Legendary Hairstylist Vidal Sassoon Dies at 84
Born in Hammersmith, London, Sassoon took to his Jewish roots at the age of 17, fighting against anti-semitism and later in the Arab-Israeli War, which began in 1948 after Israel became a state.
Sassoon opened his first salon in 1954 in London and soon became famous for creating short, geometric hairstyles that freed women from weekly visits to the hair salon and high-maintenance styles. He retained the discipline and edge that came natural to someone who had grown up in the violence of war.
New York Times:
He was known to carry a knife and once showed up bloodied to his apprenticeship at a barber shop in the ghetto...The stylists who worked under him knew this very well. “He was crazy,” one said. Bad haircuts would be mercilessly criticized, and stylists who showed up to work without their shoes shined would be sent home.
"Hairdressing in general hasn't been given the kudos it deserves," Sassoon told Reuters in 2010. "It's not recognized by enough people as a worthy craft."
He gained even greater fame with his hair style for Mia Farrow in 1967 film, "Rosemary's Baby," and the term "a Sassoon" became part of the fashion lexicon in Europe and America.
In 1982, Vidal Sassoon, Inc. was sold to Procter & Gamble.
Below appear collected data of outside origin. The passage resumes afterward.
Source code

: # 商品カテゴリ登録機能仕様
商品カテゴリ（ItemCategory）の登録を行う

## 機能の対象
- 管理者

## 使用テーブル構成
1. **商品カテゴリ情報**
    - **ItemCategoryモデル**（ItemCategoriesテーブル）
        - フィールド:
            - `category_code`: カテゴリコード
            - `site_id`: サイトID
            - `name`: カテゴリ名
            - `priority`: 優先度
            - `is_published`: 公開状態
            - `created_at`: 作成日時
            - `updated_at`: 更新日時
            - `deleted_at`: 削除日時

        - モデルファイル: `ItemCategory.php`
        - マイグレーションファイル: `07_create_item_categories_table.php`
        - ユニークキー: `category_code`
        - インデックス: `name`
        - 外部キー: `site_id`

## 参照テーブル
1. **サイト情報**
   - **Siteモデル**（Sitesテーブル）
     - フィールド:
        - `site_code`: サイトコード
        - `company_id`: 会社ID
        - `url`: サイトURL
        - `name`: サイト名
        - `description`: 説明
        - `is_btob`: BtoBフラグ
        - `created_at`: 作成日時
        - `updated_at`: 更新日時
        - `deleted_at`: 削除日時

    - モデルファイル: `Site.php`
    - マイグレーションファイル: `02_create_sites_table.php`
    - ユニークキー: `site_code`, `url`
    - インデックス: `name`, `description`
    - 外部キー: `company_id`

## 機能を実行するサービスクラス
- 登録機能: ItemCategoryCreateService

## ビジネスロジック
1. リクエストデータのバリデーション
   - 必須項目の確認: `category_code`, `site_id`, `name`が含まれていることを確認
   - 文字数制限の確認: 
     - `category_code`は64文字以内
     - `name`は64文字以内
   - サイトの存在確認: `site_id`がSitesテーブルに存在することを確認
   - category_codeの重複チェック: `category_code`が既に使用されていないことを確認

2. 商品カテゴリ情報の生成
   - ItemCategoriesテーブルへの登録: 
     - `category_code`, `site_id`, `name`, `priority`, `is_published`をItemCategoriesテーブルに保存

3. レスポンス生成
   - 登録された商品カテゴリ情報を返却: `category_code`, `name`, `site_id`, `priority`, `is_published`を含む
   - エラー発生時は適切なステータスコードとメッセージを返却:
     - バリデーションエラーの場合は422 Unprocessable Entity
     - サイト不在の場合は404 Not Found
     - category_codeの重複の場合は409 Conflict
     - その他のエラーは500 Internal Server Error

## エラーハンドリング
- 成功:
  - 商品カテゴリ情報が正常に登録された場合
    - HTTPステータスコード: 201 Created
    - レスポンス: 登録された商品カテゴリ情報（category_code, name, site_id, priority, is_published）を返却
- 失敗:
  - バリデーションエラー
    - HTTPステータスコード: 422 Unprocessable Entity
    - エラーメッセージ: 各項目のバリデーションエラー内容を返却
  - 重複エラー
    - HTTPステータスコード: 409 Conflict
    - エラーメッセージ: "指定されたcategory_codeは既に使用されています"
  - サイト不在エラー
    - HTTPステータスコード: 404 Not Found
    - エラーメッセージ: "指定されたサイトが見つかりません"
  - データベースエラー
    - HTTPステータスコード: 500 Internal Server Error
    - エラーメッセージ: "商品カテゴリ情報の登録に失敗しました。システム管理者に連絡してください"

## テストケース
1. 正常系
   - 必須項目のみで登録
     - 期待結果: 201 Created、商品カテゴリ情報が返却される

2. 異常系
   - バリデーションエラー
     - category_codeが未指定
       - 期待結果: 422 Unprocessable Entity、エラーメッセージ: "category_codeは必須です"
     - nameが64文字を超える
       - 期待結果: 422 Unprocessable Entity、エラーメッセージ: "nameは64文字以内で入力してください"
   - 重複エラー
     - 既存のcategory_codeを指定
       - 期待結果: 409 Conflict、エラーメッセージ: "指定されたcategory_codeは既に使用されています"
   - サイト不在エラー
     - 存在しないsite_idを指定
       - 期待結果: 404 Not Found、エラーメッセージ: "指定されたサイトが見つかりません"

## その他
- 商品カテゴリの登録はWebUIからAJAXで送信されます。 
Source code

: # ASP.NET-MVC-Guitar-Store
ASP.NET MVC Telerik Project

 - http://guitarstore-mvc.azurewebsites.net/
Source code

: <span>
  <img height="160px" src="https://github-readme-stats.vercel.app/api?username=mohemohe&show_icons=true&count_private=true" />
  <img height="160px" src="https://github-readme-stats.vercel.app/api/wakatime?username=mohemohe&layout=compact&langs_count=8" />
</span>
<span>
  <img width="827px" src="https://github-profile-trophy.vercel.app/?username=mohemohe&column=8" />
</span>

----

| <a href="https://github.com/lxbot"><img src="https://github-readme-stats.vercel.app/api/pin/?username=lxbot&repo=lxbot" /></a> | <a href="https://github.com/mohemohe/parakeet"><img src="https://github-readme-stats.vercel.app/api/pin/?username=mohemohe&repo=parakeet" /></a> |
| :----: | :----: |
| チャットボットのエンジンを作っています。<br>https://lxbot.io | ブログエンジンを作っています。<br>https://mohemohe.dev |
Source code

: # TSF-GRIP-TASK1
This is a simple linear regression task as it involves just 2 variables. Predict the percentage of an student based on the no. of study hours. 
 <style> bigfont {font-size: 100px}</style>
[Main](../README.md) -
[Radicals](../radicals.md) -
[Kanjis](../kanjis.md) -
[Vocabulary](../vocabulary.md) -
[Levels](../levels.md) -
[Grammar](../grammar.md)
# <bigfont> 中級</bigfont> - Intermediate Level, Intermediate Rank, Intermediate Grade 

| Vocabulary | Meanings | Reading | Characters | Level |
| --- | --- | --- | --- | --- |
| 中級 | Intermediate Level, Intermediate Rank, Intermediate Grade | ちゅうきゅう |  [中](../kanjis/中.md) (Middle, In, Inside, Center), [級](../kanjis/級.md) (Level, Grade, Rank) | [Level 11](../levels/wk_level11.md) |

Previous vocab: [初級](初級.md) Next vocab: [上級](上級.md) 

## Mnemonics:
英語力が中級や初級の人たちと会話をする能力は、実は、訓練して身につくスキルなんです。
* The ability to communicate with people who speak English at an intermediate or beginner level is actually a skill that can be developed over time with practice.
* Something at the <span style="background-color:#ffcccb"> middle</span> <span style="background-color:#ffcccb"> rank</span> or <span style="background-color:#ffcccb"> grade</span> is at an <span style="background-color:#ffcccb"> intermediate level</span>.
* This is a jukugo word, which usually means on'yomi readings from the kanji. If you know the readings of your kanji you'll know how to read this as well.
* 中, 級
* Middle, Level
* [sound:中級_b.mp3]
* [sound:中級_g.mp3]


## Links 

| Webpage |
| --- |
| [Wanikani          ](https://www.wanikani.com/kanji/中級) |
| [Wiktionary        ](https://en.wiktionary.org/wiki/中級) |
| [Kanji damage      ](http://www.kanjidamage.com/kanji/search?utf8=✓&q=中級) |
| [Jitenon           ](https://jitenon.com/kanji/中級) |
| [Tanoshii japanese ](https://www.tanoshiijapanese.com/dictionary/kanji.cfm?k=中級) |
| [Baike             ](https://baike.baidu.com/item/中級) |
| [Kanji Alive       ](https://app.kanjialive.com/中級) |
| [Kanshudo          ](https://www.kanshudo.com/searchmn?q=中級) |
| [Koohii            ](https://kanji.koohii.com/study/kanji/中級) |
The company put his name on hair care products, shampoos, and conditioners along with the slogan, “If you don’t look good, we don’t look good;” legal issues arose later between Sassoon and the multi-national manufacturing giant when Sassoon accused Procter & Gamble of neglecting his brand.
Sassoon was married four times in his lifetime. In addition to his business empire, he penned an autobiography, a memoir titled “Sorry I Kept You Waiting, Madam,” and several other books; was the subject of a feature length documentary,
“Vidal Sassoon the Movie;” and was named by Queen Elizabeth in 2009 as Commander of the Order of the British Empire.
He is survived by his wife and three children and grandchildren.